I do not see the nerves in the brain as being much different. That hand may never recover completely, or it might, but it will certainly recover more thoroughly with encouragement and therapy than it will with merely a prescription.
That's why physical therapy plays such a large role in medicine. It's heals injured stuff and returns it to optimal function.I see the same thing with anhedonia. A part of the brain has gone numb. Don't know why, it just did. Maybe a pill can wake it up, maybe not. But for sure, exercising that part of the brain will encourage it to start working again.
That means going out and forcing oneself to do things that are almost universally fun to normal healthy people, regardless that you feel no emotion and no fun in it yourself. A roller coaster, a horse ride, a walk on the beach, some kind of game, movies of some kind, anything...force input into that part of the brain that is asleep.
It is forced behavior. It is exercise. It is actually not much different than going to the gym when you don't feel like it. The muscles still need work whether you feel like it or not. And they are not going to do anything except deteriorate if you don't.
Results I believe are slow, come in waves, and happen in tiny steps. But for sure, the brain can learn how to have pleasure again, and to feel again, but it has to be exposed to the kinds of environments surrounded by pleasures and emotions. It has to be challenged. It has to be exercised, no different than a muscle or a nerve. It has to be worked.
Just my thoughts on that.
Anhedonia is my primary symptom. Over 3 years I have gained back some of those emotions. The only pill that ever had any impact was Savella. Other than that, all my gains have come from forcing myself to do something that was supposedly fun even though it wasn't to me. Over time the brain learns and reconfigures itself. The brain has amazing recovery and adaptability powers, but it needs to be pushed in the desired direction to put the chain reactions into play.
Again, just my thoughts on the topic. Nobody ever said life was easy. Nobody ever said healing sickness was easy. They aren't. They take purposeful goal oriented forced work. Which is especially hard for us who are ill, but even more critical because of that. The harder it is for us to do something, the more we need to do it.
As for specific meds, I would focus on the noradrenergic and/or dopaminergic, especially the ones that do not have overwhelming sedating or anticholinergic side effects. Somewhere in there serotonin probably plays a role too, but will likely worsen things if it is manipulated more than the others.
Use it or lose it.
Posted by conundrum on March 28, 2010, at 10:05:28
In reply to Re: Severe anhedonia...I can't live like this anymore., posted by bleauberry on March 28, 2010, at 8:14:48
Didn't you say that adrafinil with prozac helped with anhedonia as well as savella?
Posted by bleauberry on March 29, 2010, at 19:17:24
In reply to Re: Severe anhedonia...I can't live like this anymore. » bleauberry, posted by conundrum on March 28, 2010, at 10:05:28
> Didn't you say that adrafinil with prozac helped with anhedonia as well as savella?
Yes definitely.
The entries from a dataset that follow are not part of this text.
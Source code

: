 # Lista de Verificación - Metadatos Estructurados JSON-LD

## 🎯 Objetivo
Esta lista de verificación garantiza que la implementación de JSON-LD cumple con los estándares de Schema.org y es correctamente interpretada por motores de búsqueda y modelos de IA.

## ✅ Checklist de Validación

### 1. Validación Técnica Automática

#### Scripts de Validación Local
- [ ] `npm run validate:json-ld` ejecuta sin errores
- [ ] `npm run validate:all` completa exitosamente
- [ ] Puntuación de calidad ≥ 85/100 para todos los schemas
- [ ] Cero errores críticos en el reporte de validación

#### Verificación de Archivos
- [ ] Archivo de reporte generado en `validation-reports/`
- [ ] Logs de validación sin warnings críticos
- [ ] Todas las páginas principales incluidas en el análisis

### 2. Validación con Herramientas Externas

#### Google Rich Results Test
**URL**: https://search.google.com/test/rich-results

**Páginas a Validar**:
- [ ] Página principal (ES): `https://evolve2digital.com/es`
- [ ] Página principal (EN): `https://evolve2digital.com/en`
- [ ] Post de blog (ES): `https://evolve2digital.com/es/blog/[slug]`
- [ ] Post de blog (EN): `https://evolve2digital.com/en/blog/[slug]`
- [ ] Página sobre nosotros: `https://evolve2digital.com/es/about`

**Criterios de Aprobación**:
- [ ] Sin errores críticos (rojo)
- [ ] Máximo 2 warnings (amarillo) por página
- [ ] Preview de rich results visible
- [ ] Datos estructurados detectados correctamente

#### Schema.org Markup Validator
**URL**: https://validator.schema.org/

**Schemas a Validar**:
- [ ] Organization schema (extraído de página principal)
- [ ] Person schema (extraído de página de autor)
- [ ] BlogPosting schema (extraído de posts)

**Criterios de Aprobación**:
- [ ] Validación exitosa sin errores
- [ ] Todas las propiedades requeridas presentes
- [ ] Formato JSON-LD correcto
Sorry I temporarily misplaced that one. ECT still gets me sometimes.
Posted by Laney on March 30, 2010, at 18:49:34
In reply to Re: Severe anhedonia...I can't live like this anymore., posted by bleauberry on March 28, 2010, at 8:14:48
Bleauberry,
That was very enlightening to read. It does make sense. Thanks for you input!
Laney
Posted by Economist on April 3, 2010, at 15:52:58
In reply to Re: Severe anhedonia...I can't live like this anym » Economist, posted by conundrum on March 24, 2010, at 21:36:46
Amphetamines work on norepinephrine too, right? Well whenever I take Adderall it does not cause a change in my motivation or interest in things. All it does is increase my heart rate.